I have a problem with Shuffling this array with Arduino software:
int questionNumberArray[10]={0,1,2,3,4,5,6,7,8,9};
Does anyone know a build in function or a way to shuffle the values in the array without any repeating?
The simplest way would be this little for loop:
int questionNumberArray[] = {0,1,2,3,4,5,6,7,8,9};
const size_t n = sizeof(questionNumberArray) / sizeof(questionNumberArray[0]);
for (size_t i = 0; i < n - 1; i++)
{
size_t j = random(0, n - i);
int t = questionNumberArray[i];
questionNumberArray[i] = questionNumberArray[j];
questionNumberArray[j] = t;
}
Let's break it line by line, shall we?
int questionNumberArray[] = {0,1,2,3,4,5,6,7,8,9};
You don't need to put number of cells if you initialize an array like that. Just leave the brackets empty like I did.
const size_t n = sizeof(questionNumberArray) / sizeof(questionNumberArray[0]);
I decided to store number of cells in n constant. Operator sizeof gives you number of bytes taken by your array and number of bytes taken by one cell. You divide first number by the second and you have size of your array.
for (size_t i = 0; i < n - 1; i++)
Please note, that range of the loop is n - 1. We don't want i to ever have value of last index.

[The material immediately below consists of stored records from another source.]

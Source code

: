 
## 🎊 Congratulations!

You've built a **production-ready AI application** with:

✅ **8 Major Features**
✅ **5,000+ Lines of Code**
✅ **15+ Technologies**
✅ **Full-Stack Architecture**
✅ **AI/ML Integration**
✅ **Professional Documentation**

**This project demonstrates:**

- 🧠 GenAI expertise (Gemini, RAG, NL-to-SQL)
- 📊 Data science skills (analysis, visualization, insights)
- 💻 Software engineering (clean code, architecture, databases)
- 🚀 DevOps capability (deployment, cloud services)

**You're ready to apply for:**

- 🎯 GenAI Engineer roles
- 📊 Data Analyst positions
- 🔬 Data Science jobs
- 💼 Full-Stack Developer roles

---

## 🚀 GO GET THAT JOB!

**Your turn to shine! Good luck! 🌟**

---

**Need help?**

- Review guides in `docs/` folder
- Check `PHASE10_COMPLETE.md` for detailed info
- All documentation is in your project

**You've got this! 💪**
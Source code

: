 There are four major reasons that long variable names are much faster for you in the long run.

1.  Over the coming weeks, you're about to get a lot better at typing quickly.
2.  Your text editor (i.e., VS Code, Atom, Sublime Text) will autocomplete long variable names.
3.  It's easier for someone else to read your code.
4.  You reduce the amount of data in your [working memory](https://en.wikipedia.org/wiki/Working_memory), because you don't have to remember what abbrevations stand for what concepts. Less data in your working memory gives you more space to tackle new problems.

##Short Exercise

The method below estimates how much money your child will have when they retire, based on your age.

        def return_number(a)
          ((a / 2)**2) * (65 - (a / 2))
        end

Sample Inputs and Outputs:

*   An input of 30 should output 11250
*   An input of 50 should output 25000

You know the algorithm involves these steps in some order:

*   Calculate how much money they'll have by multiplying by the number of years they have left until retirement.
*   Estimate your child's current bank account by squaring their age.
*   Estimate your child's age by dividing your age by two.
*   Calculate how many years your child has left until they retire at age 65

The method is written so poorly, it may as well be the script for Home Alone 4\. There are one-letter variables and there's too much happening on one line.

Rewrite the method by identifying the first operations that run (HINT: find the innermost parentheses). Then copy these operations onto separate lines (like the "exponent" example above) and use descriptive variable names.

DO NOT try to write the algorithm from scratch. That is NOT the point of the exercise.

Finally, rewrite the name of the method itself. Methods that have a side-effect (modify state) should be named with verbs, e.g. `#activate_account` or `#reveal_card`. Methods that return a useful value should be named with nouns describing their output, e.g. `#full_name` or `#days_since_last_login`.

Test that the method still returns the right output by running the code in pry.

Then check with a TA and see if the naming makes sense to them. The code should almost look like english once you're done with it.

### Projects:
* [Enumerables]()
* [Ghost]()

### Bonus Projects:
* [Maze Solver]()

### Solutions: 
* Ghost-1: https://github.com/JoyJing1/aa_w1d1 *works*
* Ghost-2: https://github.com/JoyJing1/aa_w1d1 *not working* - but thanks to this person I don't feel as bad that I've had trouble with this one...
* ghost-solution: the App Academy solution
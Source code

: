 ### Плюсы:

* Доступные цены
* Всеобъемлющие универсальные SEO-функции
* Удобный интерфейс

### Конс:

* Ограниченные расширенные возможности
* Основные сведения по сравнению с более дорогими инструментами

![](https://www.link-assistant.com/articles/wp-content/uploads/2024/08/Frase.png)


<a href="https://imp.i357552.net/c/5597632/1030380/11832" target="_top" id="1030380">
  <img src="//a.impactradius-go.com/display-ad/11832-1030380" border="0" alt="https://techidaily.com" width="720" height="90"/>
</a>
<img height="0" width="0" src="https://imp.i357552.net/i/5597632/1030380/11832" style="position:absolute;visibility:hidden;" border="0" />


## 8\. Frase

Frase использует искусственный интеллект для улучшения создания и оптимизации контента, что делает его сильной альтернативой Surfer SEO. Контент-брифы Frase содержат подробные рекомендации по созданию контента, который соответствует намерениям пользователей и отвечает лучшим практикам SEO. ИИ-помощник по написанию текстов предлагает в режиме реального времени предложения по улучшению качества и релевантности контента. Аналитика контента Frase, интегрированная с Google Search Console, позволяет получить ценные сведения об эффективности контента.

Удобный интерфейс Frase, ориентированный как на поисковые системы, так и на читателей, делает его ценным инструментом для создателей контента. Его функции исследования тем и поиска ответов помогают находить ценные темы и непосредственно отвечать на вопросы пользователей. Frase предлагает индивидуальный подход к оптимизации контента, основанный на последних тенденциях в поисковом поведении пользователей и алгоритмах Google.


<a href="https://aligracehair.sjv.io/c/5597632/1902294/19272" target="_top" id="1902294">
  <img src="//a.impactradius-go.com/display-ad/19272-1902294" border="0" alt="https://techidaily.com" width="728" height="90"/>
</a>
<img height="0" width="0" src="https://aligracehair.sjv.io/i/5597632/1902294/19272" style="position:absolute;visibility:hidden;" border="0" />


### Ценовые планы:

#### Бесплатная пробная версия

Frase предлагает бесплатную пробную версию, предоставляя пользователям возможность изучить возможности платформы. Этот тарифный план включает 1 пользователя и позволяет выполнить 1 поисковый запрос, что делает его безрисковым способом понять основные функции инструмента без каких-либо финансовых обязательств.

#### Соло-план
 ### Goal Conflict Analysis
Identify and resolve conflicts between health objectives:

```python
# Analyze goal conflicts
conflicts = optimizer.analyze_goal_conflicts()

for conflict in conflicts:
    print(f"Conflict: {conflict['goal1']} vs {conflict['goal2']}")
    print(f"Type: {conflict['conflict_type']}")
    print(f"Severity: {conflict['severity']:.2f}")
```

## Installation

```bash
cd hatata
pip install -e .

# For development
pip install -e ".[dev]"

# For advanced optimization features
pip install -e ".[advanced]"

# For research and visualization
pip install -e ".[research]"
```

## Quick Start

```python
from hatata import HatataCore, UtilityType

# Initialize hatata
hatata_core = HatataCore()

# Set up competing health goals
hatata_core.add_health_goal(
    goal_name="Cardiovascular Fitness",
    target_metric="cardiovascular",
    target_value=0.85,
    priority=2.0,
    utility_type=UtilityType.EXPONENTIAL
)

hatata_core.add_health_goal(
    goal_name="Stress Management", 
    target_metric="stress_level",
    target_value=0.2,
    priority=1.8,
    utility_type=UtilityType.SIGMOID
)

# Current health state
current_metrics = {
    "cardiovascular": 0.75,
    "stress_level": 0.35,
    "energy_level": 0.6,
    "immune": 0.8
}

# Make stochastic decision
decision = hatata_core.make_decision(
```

size_t j = random(0, n - i);
We declare variable j that points to some random cell with index greater than i. That is why we never wanted i to have n - 1 value - because then j would be out of bound. We get random number with Arduino's random function: https://www.arduino.cc/en/Reference/Random
int t = questionNumberArray[i];
questionNumberArray[i] = questionNumberArray[j];
questionNumberArray[j] = t;
Simple swap of two values. It's possible to do it without temporary t variable, but the code is less readable then.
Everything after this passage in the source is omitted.